• WORK TO BE COMPLETED
Go through the listing beneath this task and return every line that carries the string "float".

• EXERCISE DATA

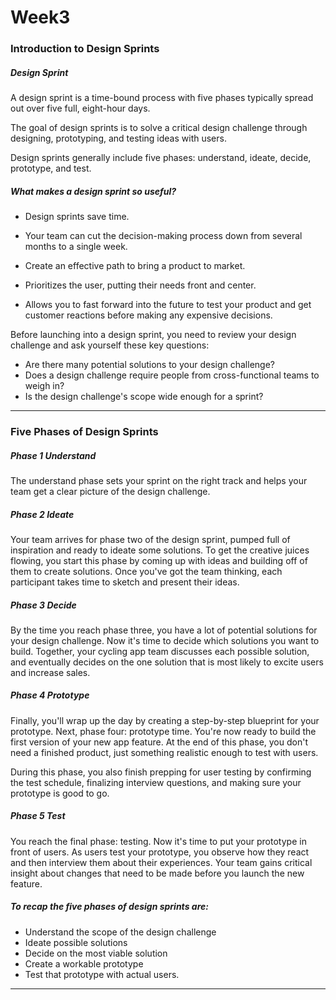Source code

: # Week3

### Introduction to Design Sprints 

##### Design Sprint 
A design sprint is a time-bound process with five phases typically spread out over five full, eight-hour days.

The goal of design sprints is to solve a critical design challenge through designing, prototyping, and testing ideas with users.

Design sprints generally include five phases: understand, ideate, decide, prototype, and test.

##### What makes a design sprint so useful? 
- Design sprints save time. 

- Your team can cut the decision-making process down from several months to a single week. 

- Create an effective path to bring a product to market.

- Prioritizes the user, putting their needs front and center. 

- Allows you to fast forward into the future to test your product and get customer reactions before making any expensive decisions.

Before launching into a design sprint, you need to review your design challenge and ask yourself these key questions:
- Are there many potential solutions to your design challenge?
- Does a design challenge require people from cross-functional teams to weigh in? 
- Is the design challenge's scope wide enough for a sprint?

---

### Five Phases of Design Sprints

##### Phase 1 Understand 
The understand phase sets your sprint on the right track and helps your team get a clear picture of the design challenge.

##### Phase 2 Ideate 
Your team arrives for phase two of the design sprint, pumped full of inspiration and ready to ideate some solutions. To get the creative juices flowing, you start this phase by coming up with ideas and building off of them to create solutions. Once you've got the team thinking, each participant takes time to sketch and present their ideas.

##### Phase 3 Decide 
By the time you reach phase three, you have a lot of potential solutions for your design challenge. Now it's time to decide which solutions you want to build. Together, your cycling app team discusses each possible solution, and eventually decides on the one solution that is most likely to excite users and increase sales.

##### Phase 4 Prototype 
Finally, you'll wrap up the day by creating a step-by-step blueprint for your prototype. Next, phase four: prototype time. You're now ready to build the first version of your new app feature. At the end of this phase, you don't need a finished product, just something realistic enough to test with users.

During this phase, you also finish prepping for user testing by confirming the test schedule, finalizing interview questions, and making sure your prototype is good to go.

##### Phase 5 Test
You reach the final phase: testing. Now it's time to put your prototype in front of users. As users test your prototype, you observe how they react and then interview them about their experiences. Your team gains critical insight about changes that need to be made before you launch the new feature. 


##### *To recap the five phases of design sprints are:*
- Understand the scope of the design challenge 
- Ideate possible solutions 
- Decide on the most viable solution 
- Create a workable prototype 
- Test that prototype with actual users. 
---


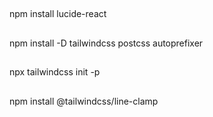 ##
npm install lucide-react
##
npm install -D tailwindcss postcss autoprefixer
##
npx tailwindcss init -p
##
npm install @tailwindcss/line-clamp
##
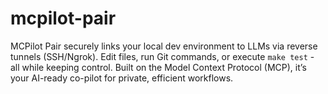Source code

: # mcpilot-pair
MCPilot Pair securely links your local dev environment to LLMs via reverse tunnels (SSH/Ngrok). Edit files, run Git commands, or execute `make test` - all while keeping control. Built on the Model Context Protocol (MCP), it’s your AI-ready co-pilot for private, efficient workflows. 
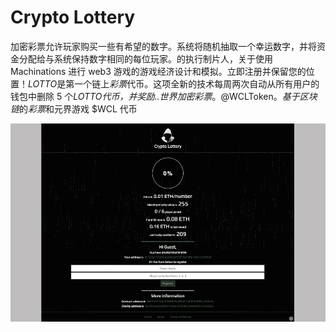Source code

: # Crypto Lottery

加密彩票允许玩家购买一些有希望的数字。系统将随机抽取一个幸运数字，并将资金分配给与系统保持数字相同的每位玩家。的执行制片人，关于使用 Machinations 进行 web3 游戏的游戏经济设计和模拟。立即注册并保留您的位置！*LOTTO*是第一个链上*彩票*代币。这项全新的技术每周两次自动从所有用户的钱包中删除 5 个*LOTTO代币，并奖励..*世界*加密彩票*。@WCLToken。*基于区块链*的*彩票*和元界游戏 $WCL 代币

![1](1.png)
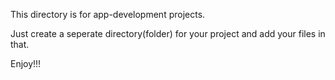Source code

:This directory is for app-development projects.

Just create a seperate directory(folder) for your project and add your files in that.

Enjoy!!!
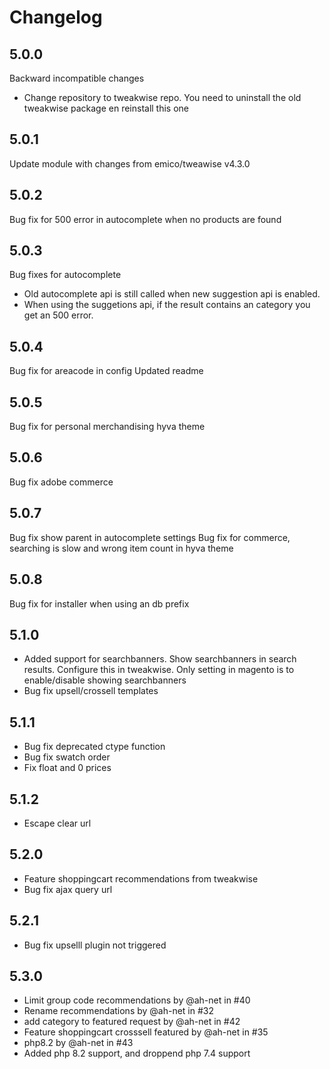<h1>Changelog</h1>

## 5.0.0
Backward incompatible changes
- Change repository to tweakwise repo. You need to uninstall the old tweakwise package en reinstall this one

## 5.0.1
Update module with changes from emico/tweawise v4.3.0

## 5.0.2
Bug fix for 500 error in autocomplete when no products are found

## 5.0.3
Bug fixes for autocomplete
- Old autocomplete api is still called when new suggestion api is enabled.
- When using the suggetions api, if the result contains an category you get an 500 error.

## 5.0.4
Bug fix for areacode in config
Updated readme

## 5.0.5
Bug fix for personal merchandising hyva theme

## 5.0.6
Bug fix adobe commerce

## 5.0.7
Bug fix show parent in autocomplete settings
Bug fix for commerce, searching is slow and wrong item count in hyva theme

## 5.0.8
Bug fix for installer when using an db prefix 

## 5.1.0
- Added support for searchbanners. Show searchbanners in search results. Configure this in tweakwise. Only setting in magento is to enable/disable showing searchbanners
- Bug fix upsell/crossell templates

## 5.1.1
- Bug fix deprecated ctype function
- Bug fix swatch order
- Fix float and 0 prices

## 5.1.2
- Escape clear url

## 5.2.0
- Feature shoppingcart recommendations from tweakwise
- Bug fix ajax query url

## 5.2.1
- Bug fix upselll plugin not triggered

## 5.3.0
- Limit group code recommendations by @ah-net in #40
- Rename recommendations by @ah-net in #32
- add category to featured request by @ah-net in #42
- Feature shoppingcart crosssell featured by @ah-net in #35
- php8.2 by @ah-net in #43
- Added php 8.2 support, and droppend php 7.4 support

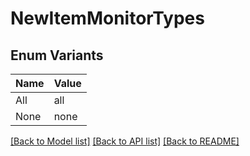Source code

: # NewItemMonitorTypes

## Enum Variants

| Name | Value |
|---- | -----|
| All | all |
| None | none |


[[Back to Model list]](../README.md#documentation-for-models) [[Back to API list]](../README.md#documentation-for-api-endpoints) [[Back to README]](../README.md)


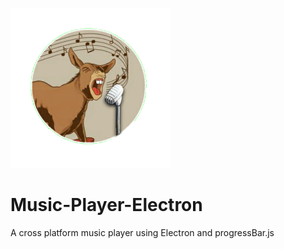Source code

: ![MusicMule](20200325_151548.png)

# Music-Player-Electron
A cross platform music player using Electron and progressBar.js
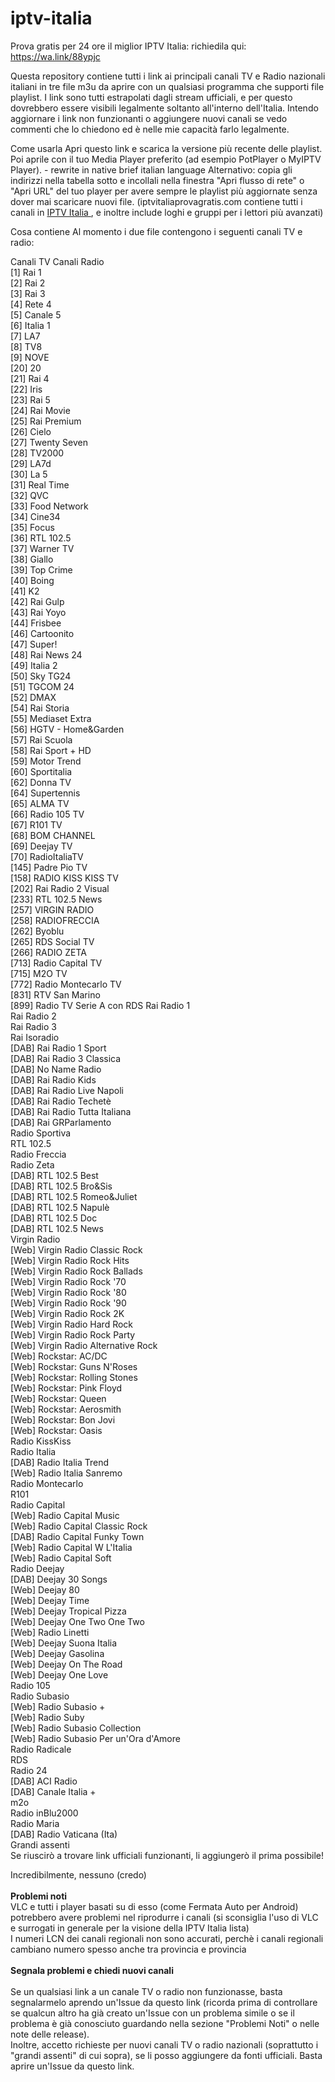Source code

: # iptv-italia
Prova gratis per 24 ore il miglior IPTV Italia: richiedila qui:
https://wa.link/88ypjc

Questa repository contiene tutti i link ai principali canali TV e Radio nazionali italiani in tre file m3u da aprire con un qualsiasi programma che supporti file playlist. I link sono tutti estrapolati dagli stream ufficiali, e per questo dovrebbero essere visibili legalmente soltanto all'interno dell'Italia. Intendo aggiornare i link non funzionanti o aggiungere nuovi canali se vedo commenti che lo chiedono ed è nelle mie capacità farlo legalmente.

Come usarla
Apri questo link e scarica la versione più recente delle playlist. Poi aprile con il tuo Media Player preferito (ad esempio PotPlayer o MyIPTV Player). - rewrite in native brief italian language 
Alternativo: copia gli indirizzi nella tabella sotto e incollali nella finestra "Apri flusso di rete" o "Apri URL" del tuo player per avere sempre le playlist più aggiornate senza dover mai scaricare nuovi file. (iptvitaliaprovagratis.com contiene tutti i canali in <a href="https://www.iptvitaliaprovagratis.com/">IPTV Italia </a>, e inoltre include loghi e gruppi per i lettori più avanzati)

Cosa contiene
Al momento i due file contengono i seguenti canali TV e radio:

Canali TV	Canali Radio<br>
[1] Rai 1<br>
[2] Rai 2<br>
[3] Rai 3<br>
[4] Rete 4<br>
[5] Canale 5<br>
[6] Italia 1<br>
[7] LA7<br>
[8] TV8<br>
[9] NOVE<br>
[20] 20<br>
[21] Rai 4<br>
[22] Iris<br>
[23] Rai 5<br>
[24] Rai Movie<br>
[25] Rai Premium<br>
[26] Cielo<br>
[27] Twenty Seven<br>
[28] TV2000<br>
[29] LA7d<br>
[30] La 5<br>
[31] Real Time<br>
[32] QVC<br>
[33] Food Network<br>
[34] Cine34<br>
[35] Focus<br>
[36] RTL 102.5<br>
[37] Warner TV<br>
[38] Giallo<br>
[39] Top Crime<br>
[40] Boing<br>
[41] K2<br>
[42] Rai Gulp<br>
[43] Rai Yoyo<br>
[44] Frisbee<br>
[46] Cartoonito<br>
[47] Super!<br>
[48] Rai News 24<br>
[49] Italia 2<br>
[50] Sky TG24<br>
[51] TGCOM 24<br>
[52] DMAX<br>
[54] Rai Storia<br>
[55] Mediaset Extra<br>
[56] HGTV - Home&Garden<br>
[57] Rai Scuola<br>
[58] Rai Sport + HD<br>
[59] Motor Trend<br>
[60] Sportitalia<br>
[62] Donna TV<br>
[64] Supertennis<br>
[65] ALMA TV<br>
[66] Radio 105 TV<br>
[67] R101 TV<br>
[68] BOM CHANNEL<br>
[69] Deejay TV<br>
[70] RadioItaliaTV<br>
[145] Padre Pio TV<br>
[158] RADIO KISS KISS TV<br>
[202] Rai Radio 2 Visual<br>
[233] RTL 102.5 News<br>
[257] VIRGIN RADIO<br>
[258] RADIOFRECCIA<br>
[262] Byoblu<br>
[265] RDS Social TV<br>
[266] RADIO ZETA<br>
[713] Radio Capital TV<br>
[715] M2O TV<br>
[772] Radio Montecarlo TV<br>
[831] RTV San Marino<br>
[899] Radio TV Serie A con RDS	Rai Radio 1<br>
Rai Radio 2<br>
Rai Radio 3<br>
Rai Isoradio<br>
[DAB] Rai Radio 1 Sport<br>
[DAB] Rai Radio 3 Classica<br>
[DAB] No Name Radio<br>
[DAB] Rai Radio Kids<br>
[DAB] Rai Radio Live Napoli<br>
[DAB] Rai Radio Techetè<br>
[DAB] Rai Radio Tutta Italiana<br>
[DAB] Rai GRParlamento<br>
Radio Sportiva<br>
RTL 102.5<br>
Radio Freccia<br>
Radio Zeta<br>
[DAB] RTL 102.5 Best<br>
[DAB] RTL 102.5 Bro&Sis<br>
[DAB] RTL 102.5 Romeo&Juliet<br>
[DAB] RTL 102.5 Napulè<br>
[DAB] RTL 102.5 Doc<br>
[DAB] RTL 102.5 News<br>
Virgin Radio<br>
[Web] Virgin Radio Classic Rock<br>
[Web] Virgin Radio Rock Hits<br>
[Web] Virgin Radio Rock Ballads<br>
[Web] Virgin Radio Rock '70<br>
[Web] Virgin Radio Rock '80<br>
[Web] Virgin Radio Rock '90<br>
[Web] Virgin Radio Rock 2K<br>
[Web] Virgin Radio Hard Rock<br>
[Web] Virgin Radio Rock Party<br>
[Web] Virgin Radio Alternative Rock<br>
[Web] Rockstar: AC/DC<br>
[Web] Rockstar: Guns N'Roses<br>
[Web] Rockstar: Rolling Stones<br>
[Web] Rockstar: Pink Floyd<br>
[Web] Rockstar: Queen<br>
[Web] Rockstar: Aerosmith<br>
[Web] Rockstar: Bon Jovi<br>
[Web] Rockstar: Oasis<br>
Radio KissKiss<br>
Radio Italia<br>
[DAB] Radio Italia Trend<br>
[Web] Radio Italia Sanremo<br>
Radio Montecarlo<br>
R101<br>
Radio Capital<br>
[Web] Radio Capital Music<br>
[Web] Radio Capital Classic Rock<br>
[DAB] Radio Capital Funky Town<br>
[Web] Radio Capital W L'Italia<br>
[Web] Radio Capital Soft<br>
Radio Deejay<br>
[DAB] Deejay 30 Songs<br>
[Web] Deejay 80<br>
[Web] Deejay Time<br>
[Web] Deejay Tropical Pizza<br>
[Web] Deejay One Two One Two<br>
[Web] Radio Linetti<br>
[Web] Deejay Suona Italia<br>
[Web] Deejay Gasolina<br>
[Web] Deejay On The Road<br>
[Web] Deejay One Love<br>
Radio 105<br>
Radio Subasio<br>
[Web] Radio Subasio +<br>
[Web] Radio Suby<br>
[Web] Radio Subasio Collection<br>
[Web] Radio Subasio Per un'Ora d'Amore<br>
Radio Radicale<br>
RDS<br>
Radio 24<br>
[DAB] ACI Radio<br>
[DAB] Canale Italia +<br>
m2o<br>
Radio inBlu2000<br>
Radio Maria<br>
[DAB] Radio Vaticana (Ita)<br>
Grandi assenti<br>
Se riuscirò a trovare link ufficiali funzionanti, li aggiungerò il prima possibile!<br>

Incredibilmente, nessuno (credo)<br><br>
<b>Problemi noti</b><br>
VLC e tutti i player basati su di esso (come Fermata Auto per Android) potrebbero avere problemi nel riprodurre i canali (si sconsiglia l'uso di VLC e surrogati in generale per la visione della IPTV Italia lista)<br>
I numeri LCN dei canali regionali non sono accurati, perchè i canali regionali cambiano numero spesso anche tra provincia e provincia<br><br>
<b>Segnala problemi e chiedi nuovi canali</b><br><br>
Se un qualsiasi link a un canale TV o radio non funzionasse, basta segnalarmelo aprendo un'Issue da questo link (ricorda prima di controllare se qualcun altro ha già creato un'Issue con un problema simile o se il problema è già conosciuto guardando nella sezione "Problemi Noti" o nelle note delle release).<br>
Inoltre, accetto richieste per nuovi canali TV o radio nazionali (soprattutto i "grandi assenti" di cui sopra), se li posso aggiungere da fonti ufficiali. Basta aprire un'Issue da questo link.<br>
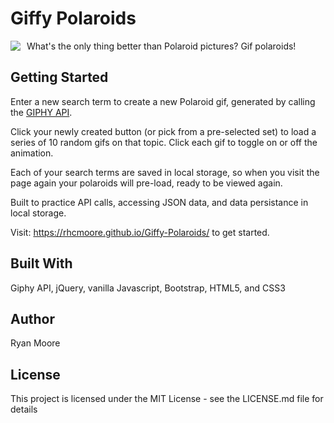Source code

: # Giffy Polaroids

<img src="assets/images/demo.png"
    style="float: left; margin-right: 10px;" />

What's the only thing better than Polaroid pictures? Gif polaroids!

## Getting Started

Enter a new search term to create a new Polaroid gif, generated by calling the <a href="https://developers.giphy.com/">GIPHY API</a>.

Click your newly created button (or pick from a pre-selected set) to load a series of 10 random gifs on that topic. Click each gif to toggle on or off the animation.

Each of your search terms are saved in local storage, so when you visit the page again your polaroids will pre-load, ready to be viewed again. 

Built to practice API calls, accessing JSON data, and data persistance in local storage.

Visit: https://rhcmoore.github.io/Giffy-Polaroids/ to get started.

## Built With
Giphy API, jQuery, vanilla Javascript, Bootstrap, HTML5, and CSS3

## Author
Ryan Moore

## License
This project is licensed under the MIT License - see the LICENSE.md file for details

<a>
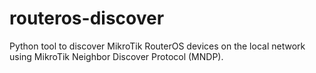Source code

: routeros-discover
=================

Python tool to discover MikroTik RouterOS devices on the local network using
MikroTik Neighbor Discover Protocol (MNDP).


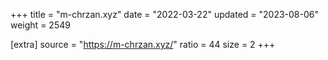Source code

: +++
title = "m-chrzan.xyz"
date = "2022-03-22"
updated = "2023-08-06"
weight = 2549

[extra]
source = "https://m-chrzan.xyz/"
ratio = 44
size = 2
+++
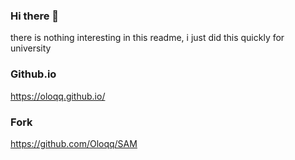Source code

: ### Hi there 👋

there is nothing interesting in this readme, i just did this quickly for university

### Github.io
https://oloqq.github.io/

### Fork
https://github.com/Oloqq/SAM

<!--
**Oloqq/Oloqq** is a ✨ _special_ ✨ repository because its `README.md` (this file) appears on your GitHub profile.

Here are some ideas to get you started:

- 🔭 I’m currently working on ...
- 🌱 I’m currently learning ...
- 👯 I’m looking to collaborate on ...
- 🤔 I’m looking for help with ...
- 💬 Ask me about ...
- 📫 How to reach me: ...
- 😄 Pronouns: ...
- ⚡ Fun fact: ...
-->

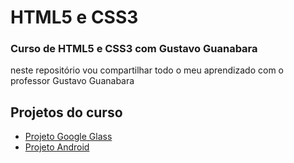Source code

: <H1>HTML5 e CSS3</H1>
<h3>Curso de HTML5 e CSS3 com Gustavo Guanabara</h3>
<p> neste repositório vou compartilhar todo o meu aprendizado com o professor Gustavo Guanabara</p>
<section>
    <h2>Projetos do curso</h2>
<ul>
    <li><a href="https://pabloalves99.github.io/HTML5eCSS3/Projeto%20Google%20Glass%20para%20o%20GitHub/index.html">Projeto Google Glass</a></li>
    <!--<li><a href="https://pabloalves99.github.io/HTML5eCSS3/Modulo%202/SiteArmonico.html" target="_blank">Site Armonico</a></li>-->
    <li><a href="https://pabloalves99.github.io/HTML5eCSS3/Modulo%202/ProjetoAndroid/android.html" target="_blank">Projeto Android</a></li>
</ul>
</section>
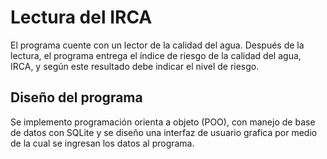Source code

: # Lectura del IRCA
El programa cuente con un lector de la calidad del agua. Después de la lectura, el programa entrega el índice de riesgo de la calidad del agua, IRCA, y según este resultado debe indicar el nivel de riesgo. 

## Diseño del programa 
Se implemento programación orienta a objeto (POO), con manejo de base de datos con SQLite y se diseño una interfaz de usuario grafica por medio de la cual se ingresan los datos al programa.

• YOUR SOLUTION
- Fix float and 0 prices
    style="float: left; margin-right: 10px;" />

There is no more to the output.